• Material to process:

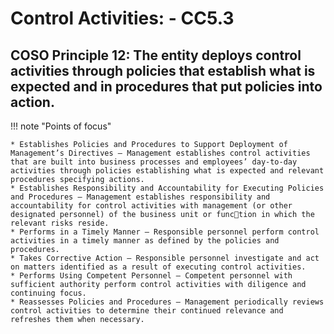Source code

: #  Control Activities: - CC5.3

## COSO Principle 12: The entity deploys control activities through policies that establish what is expected and in procedures that put policies into action.

!!! note "Points of focus"

    * Establishes Policies and Procedures to Support Deployment of Management’s Directives — Management establishes control activities that are built into business processes and employees’ day-to-day activities through policies establishing what is expected and relevant procedures specifying actions.
    * Establishes Responsibility and Accountability for Executing Policies and Procedures — Management establishes responsibility and accountability for control activities with management (or other designated personnel) of the business unit or function in which the relevant risks reside.
    * Performs in a Timely Manner — Responsible personnel perform control activities in a timely manner as defined by the policies and procedures.
    * Takes Corrective Action — Responsible personnel investigate and act on matters identified as a result of executing control activities.
    * Performs Using Competent Personnel — Competent personnel with sufficient authority perform control activities with diligence and continuing focus.
    * Reassesses Policies and Procedures — Management periodically reviews control activities to determine their continued relevance and refreshes them when necessary.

• Your goal:
Copy the data word for word and omit every picture.

• Problem solution:
Source code

: #  Control Activities: - CC5.3

## COSO Principle 12: The entity deploys control activities through policies that establish what is expected and in procedures that put policies into action.

!!! note "Points of focus"

    * Establishes Policies and Procedures to Support Deployment of Management’s Directives — Management establishes control activities that are built into business processes and employees’ day-to-day activities through policies establishing what is expected and relevant procedures specifying actions.
    * Establishes Responsibility and Accountability for Executing Policies and Procedures — Management establishes responsibility and accountability for control activities with management (or other designated personnel) of the business unit or function in which the relevant risks reside.
    * Performs in a Timely Manner — Responsible personnel perform control activities in a timely manner as defined by the policies and procedures.
    * Takes Corrective Action — Responsible personnel investigate and act on matters identified as a result of executing control activities.
    * Performs Using Competent Personnel — Competent personnel with sufficient authority perform control activities with diligence and continuing focus.
    * Reassesses Policies and Procedures — Management periodically reviews control activities to determine their continued relevance and refreshes them when necessary.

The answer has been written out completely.